| Exercise |
Reproduce word for word, from the entries below, the line with "- [Contar la cantidad total de series](#11-cantidad-de-series)", the line with "- actualizar las", and every line between them, and nothing more.

[Collected data]
○ ○ ○
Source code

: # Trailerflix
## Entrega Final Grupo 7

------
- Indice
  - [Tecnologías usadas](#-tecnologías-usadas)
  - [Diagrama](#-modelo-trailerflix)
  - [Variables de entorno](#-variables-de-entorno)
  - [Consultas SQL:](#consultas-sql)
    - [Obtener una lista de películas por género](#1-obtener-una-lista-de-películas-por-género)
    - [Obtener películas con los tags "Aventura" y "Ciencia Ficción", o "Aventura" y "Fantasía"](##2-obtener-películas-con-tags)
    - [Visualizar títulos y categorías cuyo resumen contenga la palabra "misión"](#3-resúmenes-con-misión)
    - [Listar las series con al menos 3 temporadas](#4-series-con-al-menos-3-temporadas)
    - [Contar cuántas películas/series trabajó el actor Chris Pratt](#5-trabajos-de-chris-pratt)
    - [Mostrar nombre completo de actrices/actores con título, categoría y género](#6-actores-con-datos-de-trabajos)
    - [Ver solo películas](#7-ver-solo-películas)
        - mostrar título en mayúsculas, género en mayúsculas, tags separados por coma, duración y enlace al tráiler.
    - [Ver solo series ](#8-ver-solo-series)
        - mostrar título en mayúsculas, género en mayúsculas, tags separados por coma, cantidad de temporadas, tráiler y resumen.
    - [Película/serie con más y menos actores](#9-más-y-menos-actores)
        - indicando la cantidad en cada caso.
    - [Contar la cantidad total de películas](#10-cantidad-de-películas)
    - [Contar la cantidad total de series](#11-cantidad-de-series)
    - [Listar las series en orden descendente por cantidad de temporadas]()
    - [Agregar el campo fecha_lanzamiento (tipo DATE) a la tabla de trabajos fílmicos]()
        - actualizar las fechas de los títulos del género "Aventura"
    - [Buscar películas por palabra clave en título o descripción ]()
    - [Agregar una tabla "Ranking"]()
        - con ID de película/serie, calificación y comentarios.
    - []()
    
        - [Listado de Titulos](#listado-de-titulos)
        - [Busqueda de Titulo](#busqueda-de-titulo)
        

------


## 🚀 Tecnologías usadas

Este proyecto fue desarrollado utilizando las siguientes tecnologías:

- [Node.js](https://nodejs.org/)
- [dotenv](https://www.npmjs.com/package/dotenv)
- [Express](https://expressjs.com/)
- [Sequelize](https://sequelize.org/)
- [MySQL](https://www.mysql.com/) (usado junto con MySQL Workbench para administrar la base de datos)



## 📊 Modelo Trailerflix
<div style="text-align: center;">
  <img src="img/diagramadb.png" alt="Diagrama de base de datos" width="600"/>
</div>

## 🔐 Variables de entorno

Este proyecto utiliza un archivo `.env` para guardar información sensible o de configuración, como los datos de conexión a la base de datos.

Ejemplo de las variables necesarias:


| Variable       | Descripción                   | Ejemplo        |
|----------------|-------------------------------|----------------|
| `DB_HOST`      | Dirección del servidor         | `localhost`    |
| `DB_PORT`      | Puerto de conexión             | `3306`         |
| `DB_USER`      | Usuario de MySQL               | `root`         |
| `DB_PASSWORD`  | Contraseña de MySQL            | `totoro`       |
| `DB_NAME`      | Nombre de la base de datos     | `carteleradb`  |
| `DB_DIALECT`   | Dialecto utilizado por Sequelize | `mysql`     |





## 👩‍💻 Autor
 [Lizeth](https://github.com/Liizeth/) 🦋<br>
○ ○ ○
| Result of this exercise |
    - [Contar la cantidad total de series](#11-cantidad-de-series)
    - [Listar las series en orden descendente por cantidad de temporadas]()
    - [Agregar el campo fecha_lanzamiento (tipo DATE) a la tabla de trabajos fílmicos]()
        - actualizar las fechas de los títulos del género "Aventura"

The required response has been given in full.